Additionally, $AB = BC, AE = CF$ and $B\hat AE = B\hat CF = 150^\circ,$ which means that triangles $ABE$ and $CBF$ are congruent under SAS, and $BE = BF.$ Hence, triangle $BEF$ is isosceles, with $B\hat EF = E\hat FB = (180^\circ-60^\circ)\div2 = 60^\circ.$ All three angles of triangle $BEF$ are equal to $60^\circ$, so it is equilateral.

Jake from GSAL in the UK used the cosine rule:

[Notice] the isosceles triangles forming around the equilateral triangle's lines - both sides must be '$a$' since one side of the equilateral triangles is equal to the square's side.

[These] can be used in the cosine rule, $c^2=a^2+b^2-2ab\cos x$, where $a$ and $b$ are both '$a$'. In all circumstances $x$ can be found to be 150 so it works out into the same result of all sides being equal (in the new triangle) to $\sqrt{2a^2-2a^2\cos{150}}$.

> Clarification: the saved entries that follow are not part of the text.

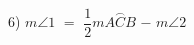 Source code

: \documentclass[preview]{standalone}
\begin{document}
\begin{center}
6) $m\angle{1}$ $=$ $\dfrac{1}{2}$$m\overset{\frown}{ACB}$ $-$ $m\angle{2}$
\end{center}
\end{document}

Notice that Jake didn't actually need to apply the cosine rule - the three isosceles triangles must be congruent, since they have the same shorter sides and angle. So their longer sides must also all be equal.

Pablo and Kian both used similar triangles. This is Pablo's work:

(Figure 5) shows the diagram. The segments from the tips of the equilateral triangles to the opposite end of the baseline are equal.

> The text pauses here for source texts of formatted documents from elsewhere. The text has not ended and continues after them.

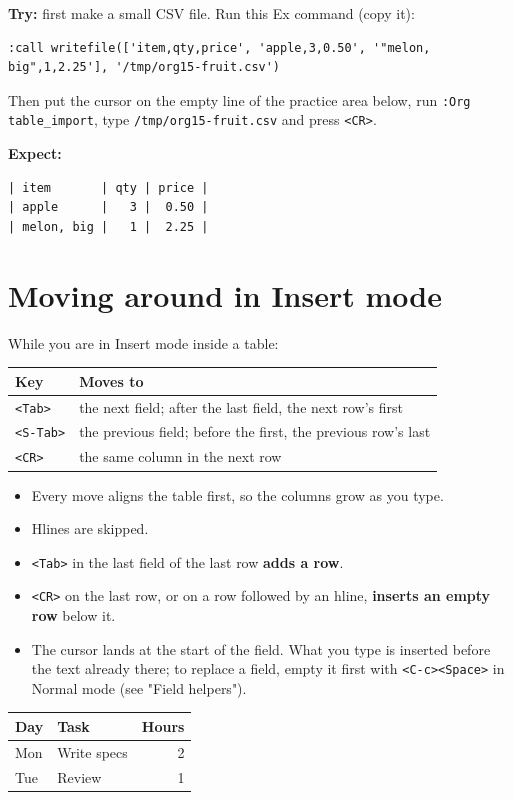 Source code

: \textbf{Try:} first make a small CSV file. Run this Ex command (copy it):

\begin{verbatim}
:call writefile(['item,qty,price', 'apple,3,0.50', '"melon, big",1,2.25'], '/tmp/org15-fruit.csv')
\end{verbatim}

Then put the cursor on the empty line of the practice area below, run
\texttt{:Org table\_import}, type \texttt{/tmp/org15-fruit.csv} and press \texttt{<CR>}.

\textbf{Expect:}
\begin{verbatim}
| item       | qty | price |
| apple      |   3 |  0.50 |
| melon, big |   1 |  2.25 |
\end{verbatim}
\section{Moving around in Insert mode}
\label{sec:org8242909}
While you are in Insert mode inside a table:

\begin{center}
\begin{tabular}{ll}
Key & Moves to\\
\hline
\texttt{<Tab>} & the next field; after the last field, the next row's first\\
\texttt{<S-Tab>} & the previous field; before the first, the previous row's last\\
\texttt{<CR>} & the same column in the next row\\
\end{tabular}
\end{center}

\begin{itemize}
\item Every move aligns the table first, so the columns grow as you type.
\item Hlines are skipped.
\item \texttt{<Tab>} in the last field of the last row \textbf{adds a row}.
\item \texttt{<CR>} on the last row, or on a row followed by an hline, \textbf{inserts an
empty row} below it.
\item The cursor lands at the start of the field. What you type is inserted
before the text already there; to replace a field, empty it first with
\texttt{<C-c><Space>} in Normal mode (see "Field helpers").
\end{itemize}

\begin{table}[htbp]
\label{tab:org8f24d88}
\centering
\begin{tabular}{llr}
Day & Task & Hours\\
\hline
Mon & Write specs & 2\\
Tue & Review & 1\\
\end{tabular}
\end{table}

This can be proven using congruent triangles. The two triangles in question are shown in (Figure 6). The biggest angle for both of them is 120 º (180 º for a straight line minus 60 º from the equilateral triangle). They share two sides, from the two equilateral triangles.

Therefore the triangles are congruent and so the last side for each is equal.

This problem can also be solved using Pythagoras' Theorem, as shown below.

Let the side length of the large equilateral triangle be $a$, and the side length of the small equilateral triangle be $b$.

Take the large equilateral triangle:

Using Pythagoras, we find that the perpendicular height of the larger triangle is

$$\sqrt{a^2 - (\frac{1}{2} a)^2} = \frac{\sqrt{3}}{2}a.$$

Now take the triangle with the blue line as the hypotenuse:

By Pythagoras again, we find that the length of the blue line is given by

$$\textrm{blue line} = \sqrt{\frac{3}{4}a^2 + (\frac{1}{2}a+b)^2} = \sqrt{a^2 + ab + b^2}.$$

Similarly, the perpendicular height of the smaller equilateral triangle is

$$\sqrt{b^2 - (\frac{1}{2} b)^2} = \frac{\sqrt{3}}{2}b.$$

And so we can take the triangle with the red line as the hypotenuse:

to give that the length of the red line is

$$\textrm{red line} = \sqrt{(a+\frac{1}{2}b)^2 + \frac{3}{4}b^2} = \sqrt{a^2 + ab + b^2}.$$

So the red and blue lines are the same length.